To deploy the API, make sure the RabbitMQ and Redis services are running and accessible at the urls provided in the corresponding config file.

Deploy Celery

To deploy Celery, run the deploy_celery.sh script from the graphai/api/main folder:

cd /path/to/project/graphai/api/main
./deploy_celery.sh

ℹ️ Celery can run jobs using threads or processes. Because of the Global Interpreter Lock (GIL) in Python, running using threads will mostly reduce your tasks from true parallelism to concurrency (although this is only true when running Python bytecode, as opposed to e.g. C libraries underneath or I/O calls, which are truly run in parallel). However, using processes means that you will have one copy of your read-only (potentially large) objects per process.

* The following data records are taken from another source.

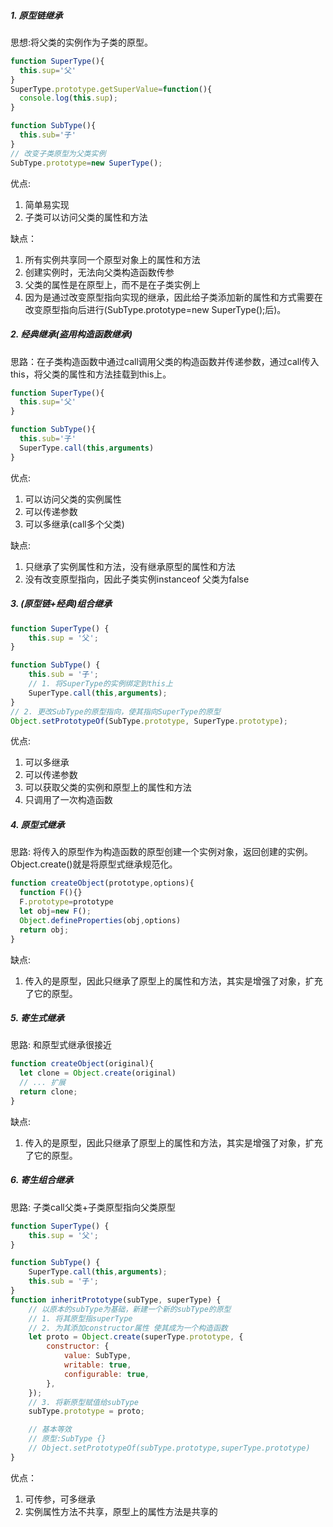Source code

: ##### 1. 原型链继承

思想:将父类的实例作为子类的原型。

```javascript
function SuperType(){
  this.sup='父'
}
SuperType.prototype.getSuperValue=function(){
  console.log(this.sup);
}

function SubType(){
  this.sub='子'
}
// 改变子类原型为父类实例
SubType.prototype=new SuperType();
```

优点:
1. 简单易实现
2. 子类可以访问父类的属性和方法

缺点：
1. 所有实例共享同一个原型对象上的属性和方法
2. 创建实例时，无法向父类构造函数传参
3. 父类的属性是在原型上，而不是在子类实例上
4. 因为是通过改变原型指向实现的继承，因此给子类添加新的属性和方式需要在改变原型指向后进行(SubType.prototype=new SuperType();后)。



##### 2. 经典继承(盗用构造函数继承)

思路：在子类构造函数中通过call调用父类的构造函数并传递参数，通过call传入this，将父类的属性和方法挂载到this上。

```javascript
function SuperType(){
  this.sup='父'  
}

function SubType(){
  this.sub='子'
  SuperType.call(this,arguments)
}
```

优点:
1. 可以访问父类的实例属性
2. 可以传递参数
3. 可以多继承(call多个父类)

缺点:
1. 只继承了实例属性和方法，没有继承原型的属性和方法
2. 没有改变原型指向，因此子类实例instanceof 父类为false



##### 3. (原型链+经典)组合继承
```javascript
function SuperType() {
	this.sup = '父';
}

function SubType() {
	this.sub = '子';
    // 1. 将SuperType的实例绑定到this上
	SuperType.call(this,arguments);
}
// 2. 更改SubType的原型指向，使其指向SuperType的原型
Object.setPrototypeOf(SubType.prototype, SuperType.prototype);
```

优点: 
1. 可以多继承
2. 可以传递参数
3. 可以获取父类的实例和原型上的属性和方法
4. 只调用了一次构造函数

##### 4. 原型式继承
思路:  将传入的原型作为构造函数的原型创建一个实例对象，返回创建的实例。Object.create()就是将原型式继承规范化。
```javascript
function createObject(prototype,options){
  function F(){}
  F.prototype=prototype
  let obj=new F();
  Object.defineProperties(obj,options)
  return obj;
}
```

缺点:
1. 传入的是原型，因此只继承了原型上的属性和方法，其实是增强了对象，扩充了它的原型。



##### 5. 寄生式继承

思路:  和原型式继承很接近

```javascript
function createObject(original){
  let clone = Object.create(original)
  // ... 扩展
  return clone;
}
```

缺点:

1. 传入的是原型，因此只继承了原型上的属性和方法，其实是增强了对象，扩充了它的原型。



##### 6. 寄生组合继承

思路:  子类call父类+子类原型指向父类原型

```javascript
function SuperType() {
	this.sup = '父';
}

function SubType() {
    SuperType.call(this,arguments);
	this.sub = '子';
}
function inheritPrototype(subType, superType) {
    // 以原本的subType为基础，新建一个新的subType的原型
	// 1. 将其原型指superType
	// 2. 为其添加constructor属性 使其成为一个构造函数
	let proto = Object.create(superType.prototype, {
		constructor: {
			value: SubType,
			writable: true,
			configurable: true,
		},
	});
    // 3. 将新原型赋值给subType
	subType.prototype = proto;

	// 基本等效
	// 原型:SubType {}
	// Object.setPrototypeOf(subType.prototype,superType.prototype)
}
```

优点：

1. 可传参，可多继承
2. 实例属性方法不共享，原型上的属性方法是共享的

The deploy_celery.sh script launches multiple workers. Some of these use threads and some use processes (prefork). The workers with higher values of the prefetch multiplier are designed for short, high-volume tasks, while a smaller prefetch multiplier is better suited to long-running tasks. When writing new tasks and jobs, be mindful of their overall priority and assign them to the appropriate worker (either using the existing queues or by adding a new queue or even a new worker to celery.common.celery_config and deploy_celery.sh). If your tasks do not use any large objects but need to run fast, you can use the prefork pool in order to use true parallelism.

  • Launching multiple workers also allows you to set the niceness value of each worker process, thus giving you more control over priorities.
  • For more optimization tips, particularly regarding the --prefetch-multiplier flag, see here.

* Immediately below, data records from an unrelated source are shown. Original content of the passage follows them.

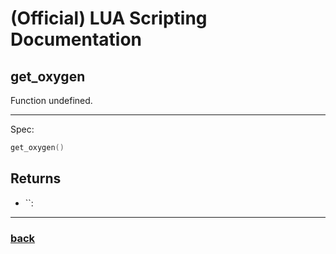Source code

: 
# (Official) LUA Scripting Documentation

## get_oxygen

Function undefined.

___

Spec:

```lua
get_oxygen()
```

## Returns

- ``: 

___

### [back](../getters)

ℹ️ The deploy_celery.sh script launches workers in detached mode. You can monitor them using the Flower API, which resides at localhost:5555 by default. In order to terminate them all, use the cleanup_celery_workers.sh script. See more here.

Deploy the API

Once the Celery workers are running, to deploy the API, run the deploy.sh script from the graphai/api/main folder:

cd /path/to/project/graphai/api/main
./deploy.sh

The app will be listening on 0.0.0.0:28800 by default. You can change both the host and the port with the -h and -p options:

./deploy.sh -h <host> -p <port>

Documentation

Documentation of the GraphAI python package is available here.

Documentation of the GraphAI API endpoints is available on the /docs endpoint of the API (prod).

License

This project is licensed under the Apache License 2.0.